Some limitations of our meta-analysis should also be considered when interpreting the results. First, there was an insufficient number of studies collected in this analysis to explore a true association between Exo1 polymorphisms and cancer risk, especially in terms of the stratified analyses. Second, owing to lack of original data, an evaluation of gene–gene, gene–environment, and different polymorphism loci interactions, which may alter cancer risk, could not be carried out in our study. In fact, the study conducted by Yamamoto et al15 had studied the combined effects of two SNPs of Exo1 on cancer risk. Third, serious confounding bias may exist because we calculated only unadjusted ORs; other risk factors such as age, sex, smoking status, and other variables were not adjusted. A more precise analysis should be conducted if more detailed personal data are available. Fourth, we used only published and English articles, which may bias the results, although the funnel plot and Egger’s test did not indicate remarkable publication bias. Despite the limitations, the advantages of this meta-analysis should also be acknowledged. First, the statistical power was significantly increased. Second, the studies included in this meta-analysis were satisfactory and met the inclusion criteria.

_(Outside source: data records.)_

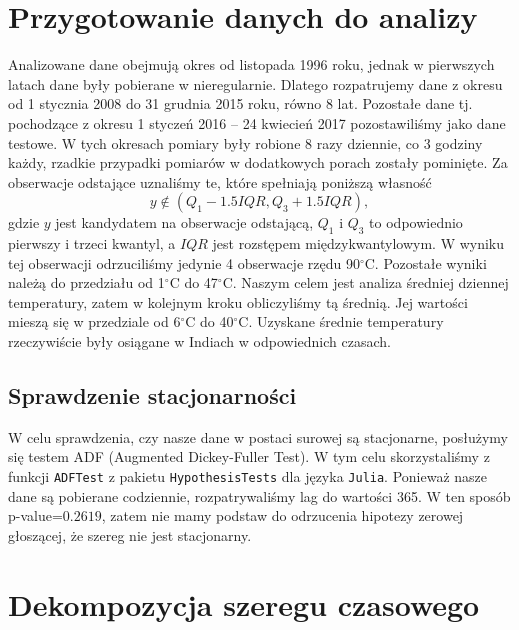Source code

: \documentclass[12pt]{article}
\begin{document}
	\section{Przygotowanie danych do analizy}
	Analizowane dane obejmują okres od listopada 1996 roku, jednak w pierwszych latach dane były pobierane w nieregularnie. Dlatego rozpatrujemy dane z okresu od 1 stycznia 2008 do 31 grudnia 2015 roku, równo 8 lat. Pozostałe dane tj. pochodzące z okresu 1 styczeń 2016 -- 24 kwiecień 2017 pozostawiliśmy jako dane testowe. W tych okresach pomiary były robione 8 razy dziennie, co 3 godziny każdy, rzadkie przypadki pomiarów w dodatkowych porach zostały pominięte. Za obserwacje odstające uznaliśmy te, które spełniają poniższą własność
	\begin{equation}
		y\notin\left(Q_1-1.5IQR,Q_3+1.5IQR\right),
	\end{equation}
	gdzie $y$ jest kandydatem na obserwacje odstającą, $Q_1$ i $Q_3$ to odpowiednio pierwszy i trzeci kwantyl, a $IQR$ jest rozstępem międzykwantylowym. W wyniku tej obserwacji odrzuciliśmy jedynie 4 obserwacje rzędu 90$^\circ$C. Pozostałe wyniki należą do przedziału od 1$^\circ$C do 47$^\circ$C. Naszym celem jest analiza średniej dziennej temperatury, zatem w kolejnym kroku obliczyliśmy tą średnią. Jej wartości mieszą się w przedziale od 6$^\circ$C do 40$^\circ$C. Uzyskane średnie temperatury rzeczywiście były osiągane w Indiach w odpowiednich czasach.
	\subsection{Sprawdzenie stacjonarności}	
	W celu sprawdzenia, czy nasze dane w postaci surowej są stacjonarne, posłużymy się testem ADF (Augmented Dickey-Fuller Test). W tym celu skorzystaliśmy z funkcji \verb*|ADFTest| z pakietu \verb*|HypothesisTests| dla języka \verb*|Julia|. Ponieważ nasze dane są pobierane codziennie, rozpatrywaliśmy lag do wartości 365. W ten sposób p-value=$0.2619$, zatem nie mamy podstaw do odrzucenia hipotezy zerowej głoszącej, że szereg nie jest stacjonarny.
	
	
	
	\section{Dekompozycja szeregu czasowego}
\end{document}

In conclusion, the results from this meta-analysis suggest that the Exo1 Pro757Leu polymorphism contributes to reduced cancer susceptibility, especially in the Asian population, hospital-based studies, and colorectal cancer. However, the Glu589Lys polymorphism was found to be statistically associated with an increased cancer risk in the Asian population, smokers, and hospital-based studies. In addition, no evidence of an association was found between the Glu670Gly polymorphism and cancer risks. In the future, well-designed and population-based studies with larger sample sizes are needed to clarify the association between these polymorphisms and the risk of cancer.

Acknowledgments

This work was supported by the National Natural Science Foundation of China (81201565), Program of the Pearl River Young Talents of Science and Technology in Guangzhou, People’s Republic of China (2013J2200042), Natural Science Foundation of Guangdong Province, People’s Republic of China (2014A030313293), and Specialized Research Fund for the Doctoral Program of Higher Education of China (20124433120001). The funders had no role in study design, data collection and analysis, decision to publish, or preparation of the manuscript.

Footnotes

Disclosure

The authors report no conflicts of interest in this work.